> **PROBLEM TO WORK ON**: From the data below, tally each line that has "shape" in it, then give that tally without comment.
SUPPLIED RECORDS START
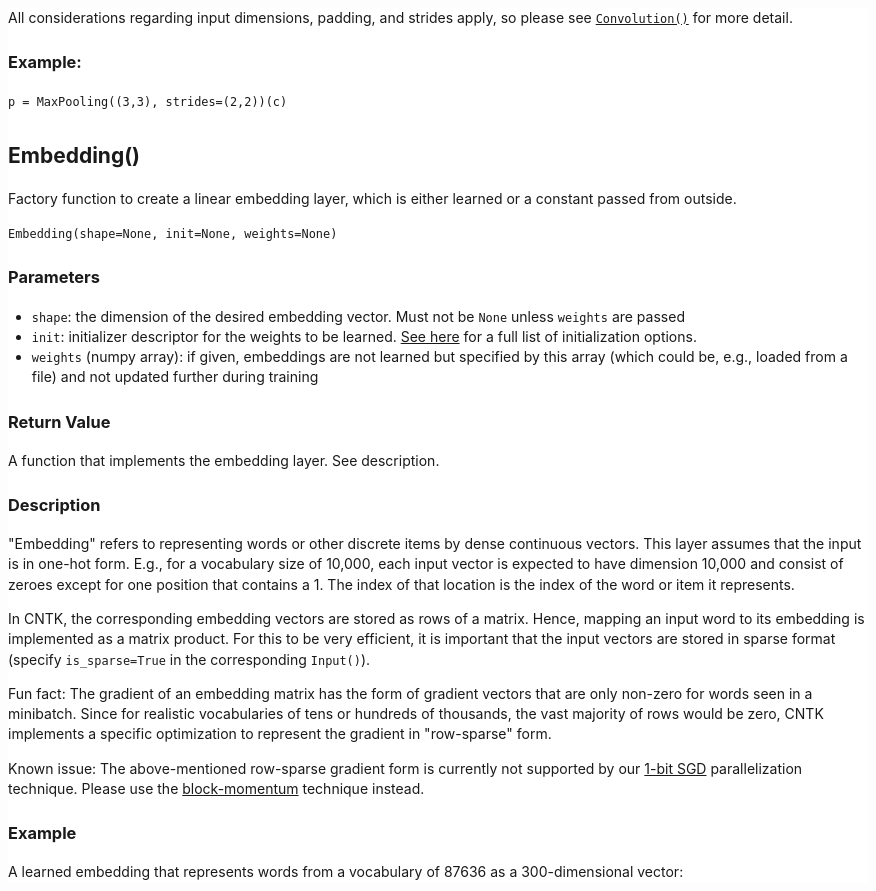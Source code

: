 All considerations regarding input dimensions, padding, and strides apply, so please
see [`Convolution()`](#convolution) for more detail.

### Example:

    p = MaxPooling((3,3), strides=(2,2))(c)

## Embedding()

Factory function to create a linear embedding layer, which is either learned or a constant passed from outside.

    Embedding(shape=None, init=None, weights=None)

### Parameters

* `shape`: the dimension of the desired embedding vector. Must not be `None` unless `weights` are passed
* `init`: initializer descriptor for the weights to be learned. [See here](./Parameters-And-Constants.md#random-initialization) for a full list of initialization options.
* `weights` (numpy array): if given, embeddings are not learned but specified by this array (which could be, e.g., loaded from a file) and not updated further during training

### Return Value

A function that implements the embedding layer. See description.

### Description

"Embedding" refers to representing words or other discrete items by dense continuous vectors.
This layer assumes that the input is in one-hot form. E.g., for a vocabulary size of 10,000,
each input vector is expected to have dimension 10,000 and consist of zeroes except for one
position that contains a 1. The index of that location is the index of the word or item it represents.

In CNTK, the corresponding embedding vectors are stored as rows of a matrix.
Hence, mapping an input word to its embedding is implemented as a matrix product.
For this to be very efficient, it is important that the input vectors are stored in sparse format
(specify `is_sparse=True` in the corresponding `Input()`).

Fun fact: The gradient of an embedding matrix has the form of gradient vectors that are only
non-zero for words seen in a minibatch. Since for realistic vocabularies of tens or hundreds of thousands,
the vast majority of rows would be zero,
CNTK implements a specific optimization to represent the gradient in "row-sparse" form.

Known issue: The above-mentioned row-sparse gradient form is currently not supported by
our [1-bit SGD](./Multiple-GPUs-and-machines.md#21-data-parallel-training-with-1-bit-sgd) parallelization technique. Please use the [block-momentum](./Multiple-GPUs-and-machines.md#22-block-momentum-sgd) technique instead.

### Example

A learned embedding that represents words from a vocabulary of 87636 as a 300-dimensional vector:
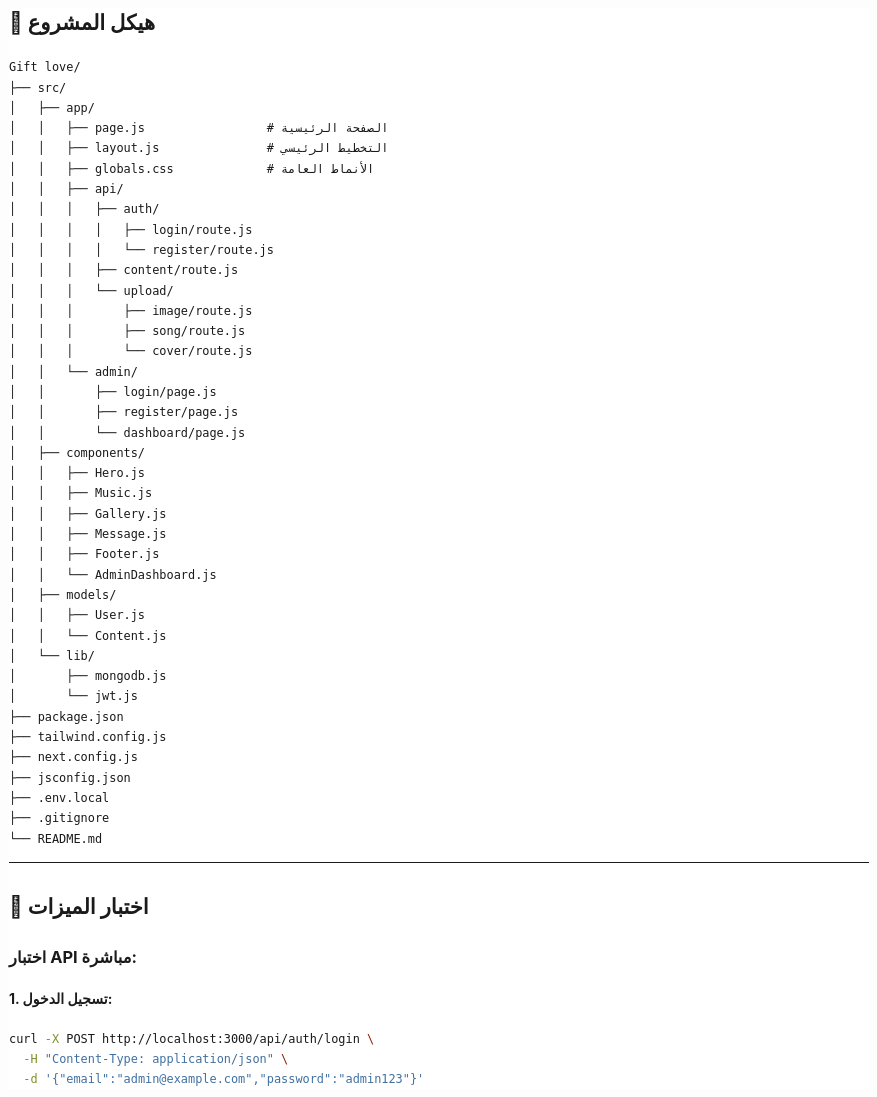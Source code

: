 ## 📁 هيكل المشروع

```
Gift love/
├── src/
│   ├── app/
│   │   ├── page.js                 # الصفحة الرئيسية
│   │   ├── layout.js               # التخطيط الرئيسي
│   │   ├── globals.css             # الأنماط العامة
│   │   ├── api/
│   │   │   ├── auth/
│   │   │   │   ├── login/route.js
│   │   │   │   └── register/route.js
│   │   │   ├── content/route.js
│   │   │   └── upload/
│   │   │       ├── image/route.js
│   │   │       ├── song/route.js
│   │   │       └── cover/route.js
│   │   └── admin/
│   │       ├── login/page.js
│   │       ├── register/page.js
│   │       └── dashboard/page.js
│   ├── components/
│   │   ├── Hero.js
│   │   ├── Music.js
│   │   ├── Gallery.js
│   │   ├── Message.js
│   │   ├── Footer.js
│   │   └── AdminDashboard.js
│   ├── models/
│   │   ├── User.js
│   │   └── Content.js
│   └── lib/
│       ├── mongodb.js
│       └── jwt.js
├── package.json
├── tailwind.config.js
├── next.config.js
├── jsconfig.json
├── .env.local
├── .gitignore
└── README.md
```

---

## 🧪 اختبار الميزات

### اختبار API مباشرة:

#### 1. تسجيل الدخول:
```bash
curl -X POST http://localhost:3000/api/auth/login \
  -H "Content-Type: application/json" \
  -d '{"email":"admin@example.com","password":"admin123"}'
```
SUPPLIED RECORDS END
> **COMPLETED EXERCISE**: 2